*Problem to work on*
A single figure is the whole answer: the number of lines in the entries that contain "struggle".

*Materials provided*
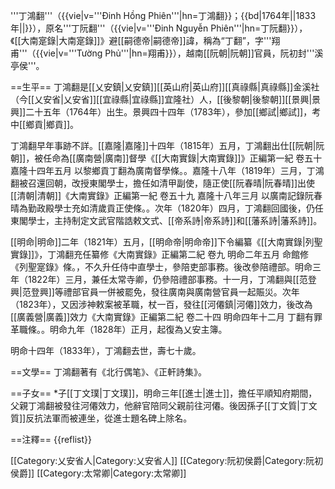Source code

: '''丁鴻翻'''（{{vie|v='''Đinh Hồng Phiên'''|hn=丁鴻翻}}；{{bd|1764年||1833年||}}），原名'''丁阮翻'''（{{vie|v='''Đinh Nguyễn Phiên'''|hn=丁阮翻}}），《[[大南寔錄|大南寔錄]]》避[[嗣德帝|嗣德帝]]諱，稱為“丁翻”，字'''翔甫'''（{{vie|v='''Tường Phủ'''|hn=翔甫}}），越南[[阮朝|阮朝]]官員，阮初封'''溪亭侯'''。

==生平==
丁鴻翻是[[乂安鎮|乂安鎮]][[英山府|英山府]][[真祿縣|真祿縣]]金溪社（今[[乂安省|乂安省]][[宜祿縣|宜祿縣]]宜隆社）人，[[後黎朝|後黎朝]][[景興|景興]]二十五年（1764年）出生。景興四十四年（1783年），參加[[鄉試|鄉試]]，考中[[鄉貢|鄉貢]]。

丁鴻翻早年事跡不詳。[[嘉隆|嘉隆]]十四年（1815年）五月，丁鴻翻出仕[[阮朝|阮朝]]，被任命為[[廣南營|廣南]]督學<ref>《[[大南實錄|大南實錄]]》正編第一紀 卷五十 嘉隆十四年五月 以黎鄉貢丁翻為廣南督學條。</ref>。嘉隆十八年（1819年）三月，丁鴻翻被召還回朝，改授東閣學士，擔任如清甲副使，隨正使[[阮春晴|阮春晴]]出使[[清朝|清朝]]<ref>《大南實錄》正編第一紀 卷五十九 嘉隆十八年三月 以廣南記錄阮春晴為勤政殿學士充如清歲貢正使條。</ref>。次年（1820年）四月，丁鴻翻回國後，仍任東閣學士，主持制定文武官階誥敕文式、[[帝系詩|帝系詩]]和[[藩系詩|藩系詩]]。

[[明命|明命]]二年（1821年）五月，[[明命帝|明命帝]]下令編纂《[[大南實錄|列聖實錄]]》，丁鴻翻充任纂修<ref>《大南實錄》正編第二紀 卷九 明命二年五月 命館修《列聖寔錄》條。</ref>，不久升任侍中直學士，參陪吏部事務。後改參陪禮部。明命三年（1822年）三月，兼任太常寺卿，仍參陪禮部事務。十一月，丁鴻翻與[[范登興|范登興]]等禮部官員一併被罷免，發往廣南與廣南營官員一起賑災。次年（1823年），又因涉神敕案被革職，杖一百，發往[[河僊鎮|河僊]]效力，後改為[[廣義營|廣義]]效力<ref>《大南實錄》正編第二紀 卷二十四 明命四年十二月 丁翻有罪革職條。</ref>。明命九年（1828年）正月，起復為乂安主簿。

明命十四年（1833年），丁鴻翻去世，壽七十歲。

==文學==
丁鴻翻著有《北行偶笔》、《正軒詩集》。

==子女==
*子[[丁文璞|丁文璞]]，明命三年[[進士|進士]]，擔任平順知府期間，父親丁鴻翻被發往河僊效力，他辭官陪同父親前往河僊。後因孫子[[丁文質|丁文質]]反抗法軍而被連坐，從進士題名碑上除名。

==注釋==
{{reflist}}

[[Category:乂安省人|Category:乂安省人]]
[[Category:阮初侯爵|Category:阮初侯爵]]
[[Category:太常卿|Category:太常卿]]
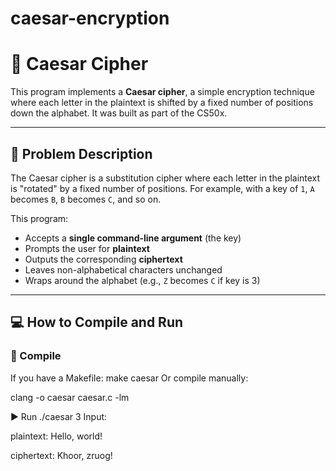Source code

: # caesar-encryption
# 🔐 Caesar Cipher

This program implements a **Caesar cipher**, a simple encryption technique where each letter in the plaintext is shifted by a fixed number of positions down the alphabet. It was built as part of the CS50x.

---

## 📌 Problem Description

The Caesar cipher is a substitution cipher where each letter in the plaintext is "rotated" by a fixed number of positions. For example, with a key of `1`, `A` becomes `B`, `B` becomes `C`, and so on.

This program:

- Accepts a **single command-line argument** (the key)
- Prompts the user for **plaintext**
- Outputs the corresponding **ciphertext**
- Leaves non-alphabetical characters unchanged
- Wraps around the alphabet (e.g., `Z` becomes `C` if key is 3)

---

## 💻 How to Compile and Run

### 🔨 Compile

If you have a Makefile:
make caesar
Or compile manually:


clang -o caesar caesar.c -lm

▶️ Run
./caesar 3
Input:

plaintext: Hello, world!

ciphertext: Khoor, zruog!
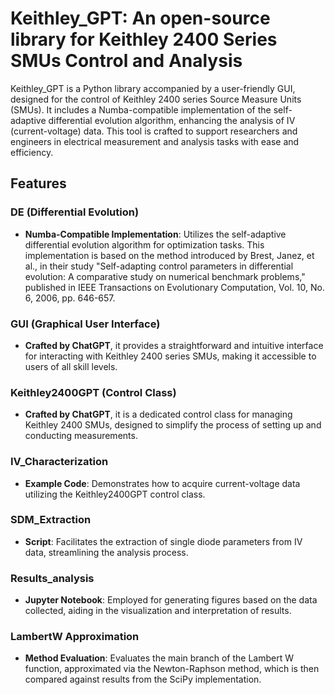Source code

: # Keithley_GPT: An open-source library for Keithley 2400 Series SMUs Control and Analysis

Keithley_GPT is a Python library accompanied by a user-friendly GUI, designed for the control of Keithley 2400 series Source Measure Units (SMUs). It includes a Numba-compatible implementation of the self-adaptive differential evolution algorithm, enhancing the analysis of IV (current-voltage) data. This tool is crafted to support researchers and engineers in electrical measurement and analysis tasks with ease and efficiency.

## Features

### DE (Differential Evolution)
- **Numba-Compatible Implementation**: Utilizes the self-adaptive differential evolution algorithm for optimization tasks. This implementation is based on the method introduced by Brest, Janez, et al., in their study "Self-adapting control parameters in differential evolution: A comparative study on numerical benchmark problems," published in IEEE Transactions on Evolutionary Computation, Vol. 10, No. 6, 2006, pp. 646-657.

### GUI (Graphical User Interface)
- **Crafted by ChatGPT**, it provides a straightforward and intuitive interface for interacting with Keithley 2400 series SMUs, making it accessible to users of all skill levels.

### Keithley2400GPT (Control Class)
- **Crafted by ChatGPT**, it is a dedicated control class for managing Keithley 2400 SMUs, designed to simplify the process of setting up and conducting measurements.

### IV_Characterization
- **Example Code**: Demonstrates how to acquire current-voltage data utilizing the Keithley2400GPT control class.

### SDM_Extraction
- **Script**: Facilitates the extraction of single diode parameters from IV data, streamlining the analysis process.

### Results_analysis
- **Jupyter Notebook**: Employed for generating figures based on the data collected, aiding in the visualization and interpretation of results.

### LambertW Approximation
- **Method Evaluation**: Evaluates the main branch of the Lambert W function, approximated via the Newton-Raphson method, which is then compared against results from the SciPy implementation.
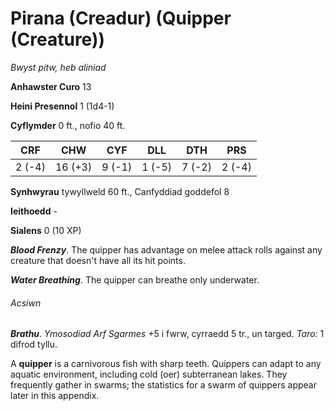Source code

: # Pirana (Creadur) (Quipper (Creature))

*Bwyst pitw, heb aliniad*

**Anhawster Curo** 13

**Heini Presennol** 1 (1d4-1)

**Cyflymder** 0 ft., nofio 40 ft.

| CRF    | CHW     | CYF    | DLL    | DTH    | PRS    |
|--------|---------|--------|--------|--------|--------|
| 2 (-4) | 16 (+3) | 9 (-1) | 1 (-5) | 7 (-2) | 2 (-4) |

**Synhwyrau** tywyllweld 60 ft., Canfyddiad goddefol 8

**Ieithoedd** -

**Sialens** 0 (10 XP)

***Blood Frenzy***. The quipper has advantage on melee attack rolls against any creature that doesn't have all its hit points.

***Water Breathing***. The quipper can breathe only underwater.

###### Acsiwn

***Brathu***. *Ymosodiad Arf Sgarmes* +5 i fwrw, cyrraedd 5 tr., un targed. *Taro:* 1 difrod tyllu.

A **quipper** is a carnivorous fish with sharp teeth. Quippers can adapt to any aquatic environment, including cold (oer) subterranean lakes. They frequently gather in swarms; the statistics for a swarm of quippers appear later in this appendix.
==
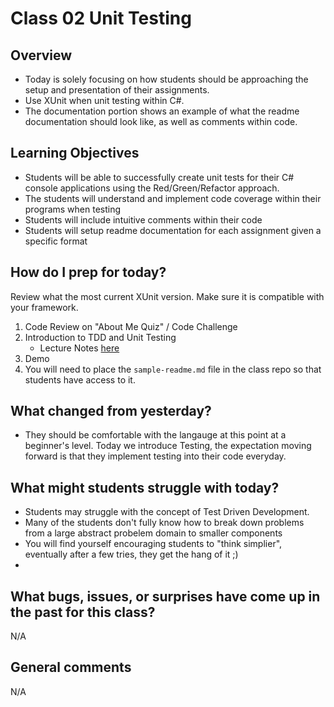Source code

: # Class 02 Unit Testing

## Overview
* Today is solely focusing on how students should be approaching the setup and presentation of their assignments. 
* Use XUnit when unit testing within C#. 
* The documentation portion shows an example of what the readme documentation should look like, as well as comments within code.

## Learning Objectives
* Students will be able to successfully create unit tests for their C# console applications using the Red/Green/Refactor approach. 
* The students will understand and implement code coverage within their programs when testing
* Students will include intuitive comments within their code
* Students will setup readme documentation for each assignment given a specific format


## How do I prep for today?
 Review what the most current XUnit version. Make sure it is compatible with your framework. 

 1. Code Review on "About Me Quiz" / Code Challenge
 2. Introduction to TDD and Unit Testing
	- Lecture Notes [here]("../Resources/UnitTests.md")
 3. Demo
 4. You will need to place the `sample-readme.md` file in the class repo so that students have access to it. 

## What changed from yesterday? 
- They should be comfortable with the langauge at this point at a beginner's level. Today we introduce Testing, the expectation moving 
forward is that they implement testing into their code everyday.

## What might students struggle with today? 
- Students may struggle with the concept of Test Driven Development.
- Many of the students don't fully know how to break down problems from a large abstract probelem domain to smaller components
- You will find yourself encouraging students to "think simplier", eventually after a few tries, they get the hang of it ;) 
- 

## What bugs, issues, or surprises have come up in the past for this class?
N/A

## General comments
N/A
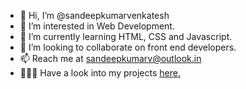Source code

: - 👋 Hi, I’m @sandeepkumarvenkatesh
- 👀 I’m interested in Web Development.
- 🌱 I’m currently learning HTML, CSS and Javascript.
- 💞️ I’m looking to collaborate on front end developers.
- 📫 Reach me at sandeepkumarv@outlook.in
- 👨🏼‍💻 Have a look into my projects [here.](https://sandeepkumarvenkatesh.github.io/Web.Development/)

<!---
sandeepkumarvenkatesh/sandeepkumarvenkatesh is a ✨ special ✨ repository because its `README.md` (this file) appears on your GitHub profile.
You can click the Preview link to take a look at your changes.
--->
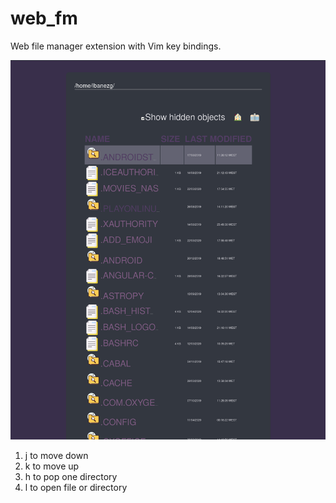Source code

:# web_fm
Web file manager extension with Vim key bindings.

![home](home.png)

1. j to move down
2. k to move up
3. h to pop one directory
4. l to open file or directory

*Answer area*
2